**Exercise goal**: Retype the listing exactly. Leave out the images.

++++ Records to process ++++

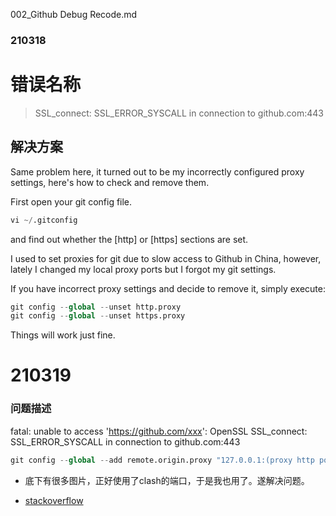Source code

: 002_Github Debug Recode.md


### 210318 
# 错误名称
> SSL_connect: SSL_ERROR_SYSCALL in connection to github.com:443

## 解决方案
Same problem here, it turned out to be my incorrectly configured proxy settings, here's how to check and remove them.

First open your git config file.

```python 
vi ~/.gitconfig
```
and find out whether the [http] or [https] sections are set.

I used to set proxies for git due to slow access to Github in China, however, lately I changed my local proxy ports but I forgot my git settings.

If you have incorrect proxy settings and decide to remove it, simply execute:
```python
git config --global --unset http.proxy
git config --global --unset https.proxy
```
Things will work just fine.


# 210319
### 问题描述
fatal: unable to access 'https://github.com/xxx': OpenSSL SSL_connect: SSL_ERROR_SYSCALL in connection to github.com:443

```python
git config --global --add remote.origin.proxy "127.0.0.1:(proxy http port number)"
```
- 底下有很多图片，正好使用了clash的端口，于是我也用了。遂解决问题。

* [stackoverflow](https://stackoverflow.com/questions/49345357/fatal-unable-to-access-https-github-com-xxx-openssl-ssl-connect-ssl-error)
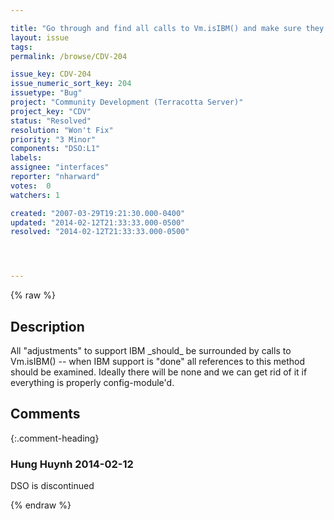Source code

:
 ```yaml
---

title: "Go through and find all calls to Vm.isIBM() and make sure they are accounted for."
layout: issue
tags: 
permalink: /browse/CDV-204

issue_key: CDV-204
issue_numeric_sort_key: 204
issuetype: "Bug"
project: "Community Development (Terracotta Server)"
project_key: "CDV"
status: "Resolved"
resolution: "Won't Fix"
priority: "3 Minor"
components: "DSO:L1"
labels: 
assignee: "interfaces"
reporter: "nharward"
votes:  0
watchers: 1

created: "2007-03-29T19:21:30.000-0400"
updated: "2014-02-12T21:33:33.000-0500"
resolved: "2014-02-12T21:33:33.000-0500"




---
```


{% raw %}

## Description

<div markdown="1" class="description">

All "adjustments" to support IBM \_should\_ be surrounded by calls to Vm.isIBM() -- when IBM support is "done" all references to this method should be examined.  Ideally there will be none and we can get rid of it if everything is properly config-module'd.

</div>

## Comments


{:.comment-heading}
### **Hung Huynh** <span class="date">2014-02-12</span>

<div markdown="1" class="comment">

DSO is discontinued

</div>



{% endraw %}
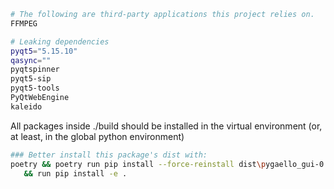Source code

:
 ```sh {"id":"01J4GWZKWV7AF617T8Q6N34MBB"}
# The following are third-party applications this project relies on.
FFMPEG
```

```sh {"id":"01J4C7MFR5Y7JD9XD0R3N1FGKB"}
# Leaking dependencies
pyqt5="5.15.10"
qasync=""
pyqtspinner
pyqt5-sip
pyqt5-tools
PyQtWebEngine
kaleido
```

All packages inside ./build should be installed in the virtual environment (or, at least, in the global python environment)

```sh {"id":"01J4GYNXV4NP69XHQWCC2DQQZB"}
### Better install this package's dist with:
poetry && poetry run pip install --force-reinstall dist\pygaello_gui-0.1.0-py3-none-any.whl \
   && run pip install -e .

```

++++

**Answer space**:
Source code

: 002_Github Debug Recode.md


### 210318 
# 错误名称
> SSL_connect: SSL_ERROR_SYSCALL in connection to github.com:443

## 解决方案
Same problem here, it turned out to be my incorrectly configured proxy settings, here's how to check and remove them.

First open your git config file.

```python 
vi ~/.gitconfig
```
and find out whether the [http] or [https] sections are set.

I used to set proxies for git due to slow access to Github in China, however, lately I changed my local proxy ports but I forgot my git settings.

If you have incorrect proxy settings and decide to remove it, simply execute:
```python
git config --global --unset http.proxy
git config --global --unset https.proxy
```
Things will work just fine.


# 210319
### 问题描述
fatal: unable to access 'https://github.com/xxx': OpenSSL SSL_connect: SSL_ERROR_SYSCALL in connection to github.com:443

```python
git config --global --add remote.origin.proxy "127.0.0.1:(proxy http port number)"
```
- 底下有很多图片，正好使用了clash的端口，于是我也用了。遂解决问题。

* [stackoverflow](https://stackoverflow.com/questions/49345357/fatal-unable-to-access-https-github-com-xxx-openssl-ssl-connect-ssl-error)
Source code

:
 ```yaml
---

title: "Go through and find all calls to Vm.isIBM() and make sure they are accounted for."
layout: issue
tags: 
permalink: /browse/CDV-204

issue_key: CDV-204
issue_numeric_sort_key: 204
issuetype: "Bug"
project: "Community Development (Terracotta Server)"
project_key: "CDV"
status: "Resolved"
resolution: "Won't Fix"
priority: "3 Minor"
components: "DSO:L1"
labels: 
assignee: "interfaces"
reporter: "nharward"
votes:  0
watchers: 1

created: "2007-03-29T19:21:30.000-0400"
updated: "2014-02-12T21:33:33.000-0500"
resolved: "2014-02-12T21:33:33.000-0500"




---
```


{% raw %}

## Description

<div markdown="1" class="description">

All "adjustments" to support IBM \_should\_ be surrounded by calls to Vm.isIBM() -- when IBM support is "done" all references to this method should be examined.  Ideally there will be none and we can get rid of it if everything is properly config-module'd.

</div>

## Comments


{:.comment-heading}
### **Hung Huynh** <span class="date">2014-02-12</span>

<div markdown="1" class="comment">

DSO is discontinued

</div>



{% endraw %}
Source code

:
 ```sh {"id":"01J4GWZKWV7AF617T8Q6N34MBB"}
# The following are third-party applications this project relies on.
FFMPEG
```

```sh {"id":"01J4C7MFR5Y7JD9XD0R3N1FGKB"}
# Leaking dependencies
pyqt5="5.15.10"
qasync=""
pyqtspinner
pyqt5-sip
pyqt5-tools
PyQtWebEngine
kaleido
```

All packages inside ./build should be installed in the virtual environment (or, at least, in the global python environment)

```sh {"id":"01J4GYNXV4NP69XHQWCC2DQQZB"}
### Better install this package's dist with:
poetry && poetry run pip install --force-reinstall dist\pygaello_gui-0.1.0-py3-none-any.whl \
   && run pip install -e .

```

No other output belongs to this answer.